Notice I said good eyepiece. What comes standard with so many of these scopes is not a good eyepiece. Notice I am using great restraint here. If there is one thing that will improve the optical performance of an inexpensive telescope more than anything else, it is the eyepiece. Get a good one. If you are on a budget, go to the Astromart website. They often have .965 inch eyepieces for sale. You might also consider modifying your scope with a 1.25 inch focuser, as there is a better variety of lenses in this size.

You also don't want to get an eyepiece that is too short. Anything less than 10mm is going to magnify the image beyond what is usable with a small scope. If you have an old pair of binoculars sitting around the house, you may want to tear them apart and use one of the eyepieces for your scope. Quality can vary, but they will almost always be better than the eyepiece that came with the scope.
 
 
 
 

Finder Scopes

The finder scopes on these things are usually not very good. If you happen to have obtained a good one, don't play the lottery any more because you've used up all the luck you're going to get in this lifetime. For the rest of us, listen up.

A finder should allow you to position your scope's view  very near the object you want to observe. You have the choice of magnifying or non-magnifying finders. On a small scope there is a lot to be said for non-magnifying finders. These can be as simple as two holes that line up together, or a Telrad, which is a LED device that you use a illuminated bullseye to center on the object you want to see, while looking directly at it. A Daisy bb gun LED sight works very nicely on a small scope, and is inexpensive to boot. Some people modify the gunsight to reduce the light output of the LED.

Another possibility is a small gun scope. Small ones are available at inexpensive prices at many department stores. These scopes have the advantage of being easily adjustable. I have a gun scope on one of my telescopes, and it works very nicely

Mounts

If you have a wobbly mount, you can try a few things. Leather washers can often smooth out a sloppy alt- az mount, both helping hold the optical tube, and damping out vibrations. A good heavy grease can help in the azimuth section of the mount. If these don't work, you might consider a Dobsonian mount. Dobsonian mounts are Alt-Az mounts that use Teflon bearings, and can be made for both refractor or reflector telescopes. Making a Dobsonian mount is beyond the scope of this article, but there are plenty of web resources that cover the issue.

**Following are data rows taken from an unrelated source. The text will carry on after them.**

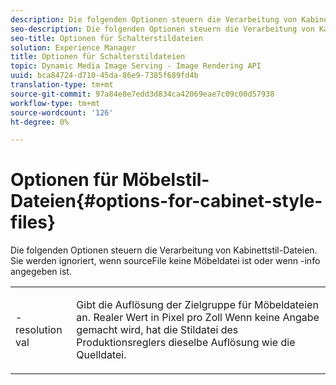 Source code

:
 ```yaml
---
description: Die folgenden Optionen steuern die Verarbeitung von Kabinettstil-Dateien. Sie werden ignoriert, wenn sourceFile keine Möbeldatei ist oder wenn -info angegeben ist.
seo-description: Die folgenden Optionen steuern die Verarbeitung von Kabinettstil-Dateien. Sie werden ignoriert, wenn sourceFile keine Möbeldatei ist oder wenn -info angegeben ist.
seo-title: Optionen für Schalterstildateien
solution: Experience Manager
title: Optionen für Schalterstildateien
topic: Dynamic Media Image Serving - Image Rendering API
uuid: bca84724-d710-45da-86e9-7385f689fd4b
translation-type: tm+mt
source-git-commit: 97a84e8e7edd3d834ca42069eae7c09c00d57938
workflow-type: tm+mt
source-wordcount: '126'
ht-degree: 0%

---
```



# Optionen für Möbelstil-Dateien{#options-for-cabinet-style-files}

Die folgenden Optionen steuern die Verarbeitung von Kabinettstil-Dateien. Sie werden ignoriert, wenn sourceFile keine Möbeldatei ist oder wenn -info angegeben ist.

<table id="simpletable_332B78DDEB6540708844AB54AE321F9B"> 
 <tr class="strow"> 
  <td class="stentry"> <p><span class="codeph">-resolution  <span class="varname"> val</span></span> </p> </td> 
  <td class="stentry"> <p>Gibt die Auflösung der Zielgruppe für Möbeldateien an. Realer Wert in Pixel pro Zoll Wenn keine Angabe gemacht wird, hat die Stildatei des Produktionsreglers dieselbe Auflösung wie die Quelldatei. </p></td> 
 </tr> 
</table>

If you have a shaky equatorial drive, check the gears to see if there is any chance of adjusting them. The idea is to have a good tight contact between the ring gear, and the worm gear. This helps to prevent "backlash", which in it's extreme form shows up as wobble in the scope. If there is no adjustment, your best inexpensive solution is to apply some more of that heavy grease. This won't completely cure bad backlash, but it will help damp out vibrations.

Tripods

Nothing beats weight in a tripod. As likely as not, the tripod that comes with the scope is a very light affair, and mounting the telescope on it gives it a high center of gravity. This is not good.

"But Mike" you cry, "I don't want to carry all that weight with me! What can I do?" Fear not, Weedhopper, you will not have to carry the weight of the world on your shoulders. The answer to this mystery of life is to place a hook on the center post or center of the tripod, make a cloth bag to hang from that hook that can hold local rocks that you pick up at the observing sight. You can also use bottles of water, your significant other, whatever is handy. The idea is to just use centered weight. Just don't overdo it and break the tripod.

What Can I Expect

Let's make no mistake about it, an inexpensive scope is not likely to give you the views that you can get if you spend thousands of dollars, no matter what modifications you make to it. In this world we only get what we pay for, or a little less. But with a few inexpensive modifications, your inexpensive telescope can give surprisingly good service, and a lot of enjoyment of the night sky.